Ukrainian churches call for supervised evacuation of Mariupol

Service members of pro-Russian troops in the southern port city of Mariupol, Ukraine, including fighters of the Chechen special forces unit, stand in front of the destroyed administration building of Azovstal iron and steel works April 21, 2022. (CNS photo/Chingis Kondarov, Reuters)

By: Catholic News Service

LVIV, Ukraine (CNS) — The Ukrainian Council of Churches and Religious Organizations called on every Russian religious figure, regardless of confessional affiliation, to make public and private requests to Russian authorities to organize the evacuation of civilians and wounded defenders of Mariupol.

It also called for an internationally supervised evacuation of Mariupol, which Russia almost totally controls. In an appeal issued April 22, the council also proposed a prisoner exchange of Ukrainian soldiers for Russian soldiers.

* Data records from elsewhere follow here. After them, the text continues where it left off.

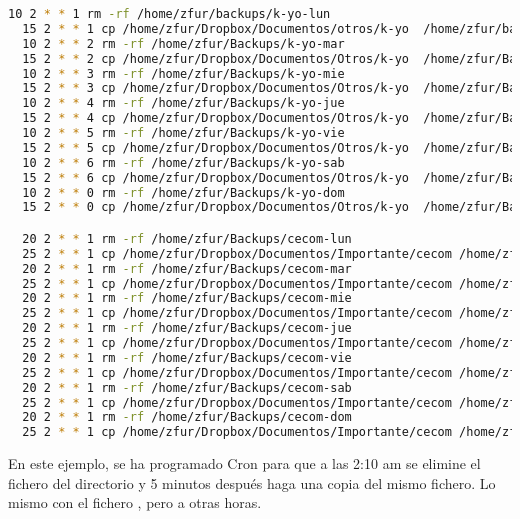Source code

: \begin{lstlisting}[gobble=2,language=bash,style=bashinteract,escapechar=!]
  10 2 * * 1 rm -rf /home/zfur/backups/k-yo-lun
  15 2 * * 1 cp /home/zfur/Dropbox/Documentos/otros/k-yo  /home/zfur/backups/k-yo-lun
  10 2 * * 2 rm -rf /home/zfur/Backups/k-yo-mar
  15 2 * * 2 cp /home/zfur/Dropbox/Documentos/Otros/k-yo  /home/zfur/Backups/k-yo-mar
  10 2 * * 3 rm -rf /home/zfur/Backups/k-yo-mie
  15 2 * * 3 cp /home/zfur/Dropbox/Documentos/Otros/k-yo  /home/zfur/Backups/k-yo-mie
  10 2 * * 4 rm -rf /home/zfur/Backups/k-yo-jue
  15 2 * * 4 cp /home/zfur/Dropbox/Documentos/Otros/k-yo  /home/zfur/Backups/k-yo-jue
  10 2 * * 5 rm -rf /home/zfur/Backups/k-yo-vie
  15 2 * * 5 cp /home/zfur/Dropbox/Documentos/Otros/k-yo  /home/zfur/Backups/k-yo-vie
  10 2 * * 6 rm -rf /home/zfur/Backups/k-yo-sab
  15 2 * * 6 cp /home/zfur/Dropbox/Documentos/Otros/k-yo  /home/zfur/Backups/k-yo-sab
  10 2 * * 0 rm -rf /home/zfur/Backups/k-yo-dom
  15 2 * * 0 cp /home/zfur/Dropbox/Documentos/Otros/k-yo  /home/zfur/Backups/k-yo-dom

  20 2 * * 1 rm -rf /home/zfur/Backups/cecom-lun
  25 2 * * 1 cp /home/zfur/Dropbox/Documentos/Importante/cecom /home/zfur/Backups/cecom-lun
  20 2 * * 1 rm -rf /home/zfur/Backups/cecom-mar
  25 2 * * 1 cp /home/zfur/Dropbox/Documentos/Importante/cecom /home/zfur/Backups/cecom-mar
  20 2 * * 1 rm -rf /home/zfur/Backups/cecom-mie
  25 2 * * 1 cp /home/zfur/Dropbox/Documentos/Importante/cecom /home/zfur/Backups/cecom-mie
  20 2 * * 1 rm -rf /home/zfur/Backups/cecom-jue
  25 2 * * 1 cp /home/zfur/Dropbox/Documentos/Importante/cecom /home/zfur/Backups/cecom-jue
  20 2 * * 1 rm -rf /home/zfur/Backups/cecom-vie
  25 2 * * 1 cp /home/zfur/Dropbox/Documentos/Importante/cecom /home/zfur/Backups/cecom-vie
  20 2 * * 1 rm -rf /home/zfur/Backups/cecom-sab
  25 2 * * 1 cp /home/zfur/Dropbox/Documentos/Importante/cecom /home/zfur/Backups/cecom-sab
  20 2 * * 1 rm -rf /home/zfur/Backups/cecom-dom
  25 2 * * 1 cp /home/zfur/Dropbox/Documentos/Importante/cecom /home/zfur/Backups/cecom-dom
\end{lstlisting}

\noindent En este ejemplo, se ha programado Cron para que a las 2:10 am se elimine el fichero
 del directorio  y 5 minutos después haga una copia del mismo
fichero. Lo mismo con el fichero , pero a otras horas.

Separately, the spokesman for Metropolitan Onufriy, head of the Ukrainian Orthodox Church associated with Moscow, said April 22 that his church was prepared to organize a prayer procession from the town of Orikhiv to the Azovstal iron and steel works to provide emergency assistance and evacuate civilians sheltering there. The metropolitan said the procession could also remove the bodies of the dead.

The Ukrainian Council of Churches statement said: “Currently, tens of thousands of civilians in Mariupol are on the verge of (death). Many of them have found shelter at the Azovstal plant, where they are hiding from constant shelling and bombing. Among them are children, women, and the elderly, as well as many sick and wounded people who need urgent medical care. They do not have food, water, hygiene products, and necessary medicines due to the lack of a humanitarian corridor and the impossibility of evacuation. Their lives can end at any moment if nobody stands up for them right now!”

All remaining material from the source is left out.